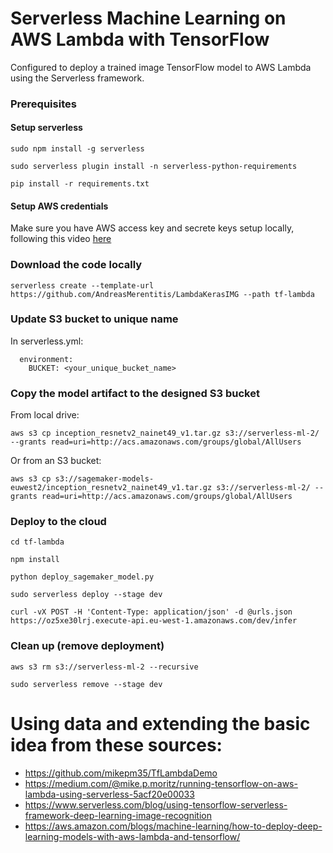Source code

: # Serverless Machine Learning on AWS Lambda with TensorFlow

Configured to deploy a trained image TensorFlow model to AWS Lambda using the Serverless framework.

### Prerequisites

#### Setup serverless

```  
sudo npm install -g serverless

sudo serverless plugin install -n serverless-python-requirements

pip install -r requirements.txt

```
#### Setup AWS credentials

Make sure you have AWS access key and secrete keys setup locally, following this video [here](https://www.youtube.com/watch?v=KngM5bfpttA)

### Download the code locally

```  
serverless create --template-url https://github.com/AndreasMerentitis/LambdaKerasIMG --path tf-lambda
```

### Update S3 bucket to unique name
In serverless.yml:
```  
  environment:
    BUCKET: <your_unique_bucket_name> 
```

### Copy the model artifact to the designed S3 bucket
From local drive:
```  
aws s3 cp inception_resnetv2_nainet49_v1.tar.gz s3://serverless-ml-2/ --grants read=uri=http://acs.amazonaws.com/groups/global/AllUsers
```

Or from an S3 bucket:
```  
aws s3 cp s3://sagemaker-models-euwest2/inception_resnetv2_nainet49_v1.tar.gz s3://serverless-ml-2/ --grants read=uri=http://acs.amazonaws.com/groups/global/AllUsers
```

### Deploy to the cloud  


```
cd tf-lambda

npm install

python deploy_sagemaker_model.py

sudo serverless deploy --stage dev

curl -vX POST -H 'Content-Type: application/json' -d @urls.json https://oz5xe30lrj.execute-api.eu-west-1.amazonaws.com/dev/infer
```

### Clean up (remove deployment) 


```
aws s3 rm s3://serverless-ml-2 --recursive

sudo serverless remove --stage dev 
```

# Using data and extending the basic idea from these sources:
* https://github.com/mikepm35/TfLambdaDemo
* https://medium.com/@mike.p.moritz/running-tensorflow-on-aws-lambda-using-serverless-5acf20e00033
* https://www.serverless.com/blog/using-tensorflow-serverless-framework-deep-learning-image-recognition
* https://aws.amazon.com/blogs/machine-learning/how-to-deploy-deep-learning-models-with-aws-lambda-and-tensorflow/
==
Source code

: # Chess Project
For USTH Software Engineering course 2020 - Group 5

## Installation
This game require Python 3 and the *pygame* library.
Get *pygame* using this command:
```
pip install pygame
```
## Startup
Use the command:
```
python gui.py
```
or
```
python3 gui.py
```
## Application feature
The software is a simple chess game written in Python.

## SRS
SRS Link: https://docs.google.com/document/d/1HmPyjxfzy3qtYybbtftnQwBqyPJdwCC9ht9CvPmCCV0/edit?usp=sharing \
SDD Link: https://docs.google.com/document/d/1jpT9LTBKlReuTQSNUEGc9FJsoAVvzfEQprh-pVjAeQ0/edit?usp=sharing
* * *
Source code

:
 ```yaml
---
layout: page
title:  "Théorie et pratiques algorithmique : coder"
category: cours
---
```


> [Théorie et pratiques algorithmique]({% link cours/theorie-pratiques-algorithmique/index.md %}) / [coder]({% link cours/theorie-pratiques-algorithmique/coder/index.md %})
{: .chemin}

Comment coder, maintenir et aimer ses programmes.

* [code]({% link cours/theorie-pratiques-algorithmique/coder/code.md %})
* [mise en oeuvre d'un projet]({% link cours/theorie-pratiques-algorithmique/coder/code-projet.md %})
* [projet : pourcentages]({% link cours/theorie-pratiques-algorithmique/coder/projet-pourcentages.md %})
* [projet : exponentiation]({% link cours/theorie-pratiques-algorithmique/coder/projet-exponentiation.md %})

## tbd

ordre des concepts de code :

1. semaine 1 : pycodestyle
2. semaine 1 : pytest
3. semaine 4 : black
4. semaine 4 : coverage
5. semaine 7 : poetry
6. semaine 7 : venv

| Exercise details |
Among the lines of the material above, count those that include "image" and report that number alone.

| Response to this task |
2